Task goal => Search each line of the data for the word "디스플레이를"; copy every line where it is found.

Entries supplied =>
---------------

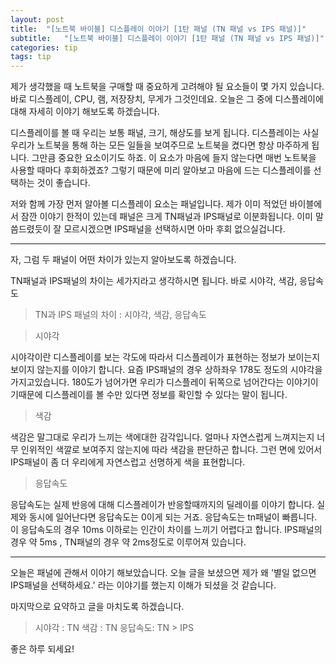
 ```yaml
---
layout: post
title:  "[노트북 바이블] 디스플레이 이야기 [1탄 패널 (TN 패널 vs IPS 패널)]"
subtitle:   "[노트북 바이블] 디스플레이 이야기 [1탄 패널 (TN 패널 vs IPS 패널)]"
categories: tip
tags: tip
---
```















제가 생각했을 때 노트북을 구매할 때 중요하게 고려해야 될 요소들이 몇 가지 있습니다. 바로 디스플레이, CPU, 램, 저장장치, 무게가 그것인데요. 오늘은 그 중에 디스플레이에 대해 자세히 이야기 해보도록 하겠습니다.  

























디스플레이를 볼 때 우리는 보통 패널, 크기, 해상도를 보게 됩니다. 디스플레이는 사실 우리가 노트북을 통해 하는 모든 일들을 보여주므로 노트북을 켰다면 항상 마주하게 됩니다. 그만큼 중요한 요소이기도 하죠. 이 요소가 마음에 들지 않는다면 매번 노트북을 사용할 때마다 후회하겠죠? 그렇기 때문에 미리 알아보고 마음에 드는 디스플레이를 선택하는 것이 좋습니다.  

























저와 함께 가장 먼저 알아볼 디스플레이 요소는 패널입니다. 제가 이미 적었던 바이블에서 잠깐 이야기 한적이 있는데 패널은 크게 TN패널과 IPS패널로 이분화됩니다. 이미 말씀드렸듯이 잘 모르시겠으면 IPS패널을 선택하시면 아마 후회 없으실겁니다.  

























* * *

























자, 그럼 두 패널이 어떤 차이가 있는지 알아보도록 하겠습니다.  

TN패널과 IPS패널의 차이는 세가지라고 생각하시면 됩니다. 바로 시야각, 색감, 응답속도  

























> TN과 IPS 패널의 차이 : 시야각, 색감, 응답속도

























> 시야각

























시야각이란 디스플레이를 보는 각도에 따라서 디스플레이가 표현하는 정보가 보이는지 보이지 않는지를 이야기 합니다. 요즘 IPS패널의 경우 상하좌우 178도 정도의 시야각을 가지고있습니다. 180도가 넘어가면 우리가 디스플레이 뒤쪽으로 넘어간다는 이야기이기때문에 디스플레이를 볼 수만 있다면 정보를 확인할 수 있다는 말이 됩니다.  

























> 색감

























색감은 말그대로 우리가 느끼는 색에대한 감각입니다. 얼마나 자연스럽게 느껴지는지 너무 인위적인 색깔로 보여주지 않는지에 따라 색감을 판단하곤 합니다. 그런 면에 있어서 IPS패널이 좀 더 우리에게 자연스럽고 선명하게 색을 표현합니다.  

























> 응답속도

























응답속도는 실제 반응에 대해 디스플레이가 반응할때까지의 딜레이를 이야기 합니다. 실제와 동시에 일어난다면 응답속도는 0이게 되는 거죠. 응답속도는 tn패널이 빠릅니다. 이 응답속도의 경우 10ms 이하로는 인간이 차이를 느끼기 어렵다고 합니다. IPS패널의경우 약 5ms , TN패널의 경우 약 2ms정도로 이루어져 있습니다.  

























* * *

























 오늘은 패널에 관해서 이야기 해보았습니다. 오늘 글을 보셨으면 제가 왜 '별일 없으면 IPS패널을 선택하세요.' 라는 이야기를 했는지 이해가 되셨을 것 같습니다.  

마지막으로 요약하고 글을 마치도록 하겠습니다.  



























> 시야각 : TN   색감 : TN   응답속도: TN > IPS

























좋은 하루 되세요!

---------------

Written response =>
디스플레이를 볼 때 우리는 보통 패널, 크기, 해상도를 보게 됩니다. 디스플레이는 사실 우리가 노트북을 통해 하는 모든 일들을 보여주므로 노트북을 켰다면 항상 마주하게 됩니다. 그만큼 중요한 요소이기도 하죠. 이 요소가 마음에 들지 않는다면 매번 노트북을 사용할 때마다 후회하겠죠? 그렇기 때문에 미리 알아보고 마음에 드는 디스플레이를 선택하는 것이 좋습니다.  
시야각이란 디스플레이를 보는 각도에 따라서 디스플레이가 표현하는 정보가 보이는지 보이지 않는지를 이야기 합니다. 요즘 IPS패널의 경우 상하좌우 178도 정도의 시야각을 가지고있습니다. 180도가 넘어가면 우리가 디스플레이 뒤쪽으로 넘어간다는 이야기이기때문에 디스플레이를 볼 수만 있다면 정보를 확인할 수 있다는 말이 됩니다.  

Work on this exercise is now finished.